Your copy of the listing should be exact and should contain no pictures.

────────────────────

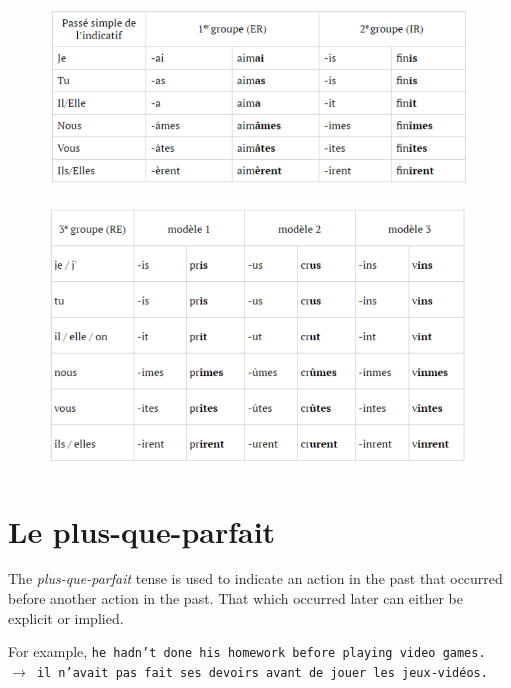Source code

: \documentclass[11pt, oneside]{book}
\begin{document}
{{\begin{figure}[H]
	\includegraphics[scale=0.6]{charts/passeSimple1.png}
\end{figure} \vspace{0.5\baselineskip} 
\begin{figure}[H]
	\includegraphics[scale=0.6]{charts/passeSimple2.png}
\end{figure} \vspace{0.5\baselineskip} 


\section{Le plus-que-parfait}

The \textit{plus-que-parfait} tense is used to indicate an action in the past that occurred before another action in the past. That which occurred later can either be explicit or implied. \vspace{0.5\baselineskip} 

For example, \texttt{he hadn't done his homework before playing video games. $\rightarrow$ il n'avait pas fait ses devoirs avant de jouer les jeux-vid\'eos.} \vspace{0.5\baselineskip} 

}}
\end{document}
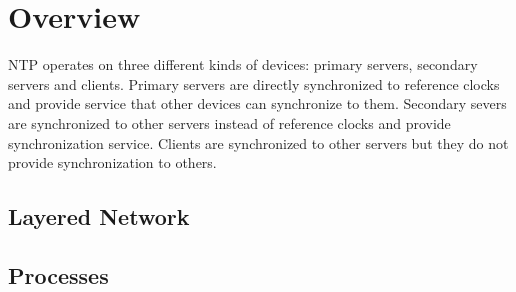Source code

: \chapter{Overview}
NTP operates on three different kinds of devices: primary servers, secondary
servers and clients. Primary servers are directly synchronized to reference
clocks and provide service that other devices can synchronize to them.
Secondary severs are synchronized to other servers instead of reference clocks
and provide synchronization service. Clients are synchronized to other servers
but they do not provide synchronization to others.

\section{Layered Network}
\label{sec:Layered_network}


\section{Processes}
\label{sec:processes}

────────────────────

» **Exercise solution**
Source code

: \documentclass[11pt, oneside]{book}
\begin{document}
{{\begin{figure}[H]
	\includegraphics[scale=0.6]{charts/passeSimple1.png}
\end{figure} \vspace{0.5\baselineskip} 
\begin{figure}[H]
	\includegraphics[scale=0.6]{charts/passeSimple2.png}
\end{figure} \vspace{0.5\baselineskip} 


\section{Le plus-que-parfait}

The \textit{plus-que-parfait} tense is used to indicate an action in the past that occurred before another action in the past. That which occurred later can either be explicit or implied. \vspace{0.5\baselineskip} 

For example, \texttt{he hadn't done his homework before playing video games. $\rightarrow$ il n'avait pas fait ses devoirs avant de jouer les jeux-vid\'eos.} \vspace{0.5\baselineskip} 

}}
\end{document}
Source code

: \chapter{Overview}
NTP operates on three different kinds of devices: primary servers, secondary
servers and clients. Primary servers are directly synchronized to reference
clocks and provide service that other devices can synchronize to them.
Secondary severs are synchronized to other servers instead of reference clocks
and provide synchronization service. Clients are synchronized to other servers
but they do not provide synchronization to others.

\section{Layered Network}
\label{sec:Layered_network}


\section{Processes}
\label{sec:processes}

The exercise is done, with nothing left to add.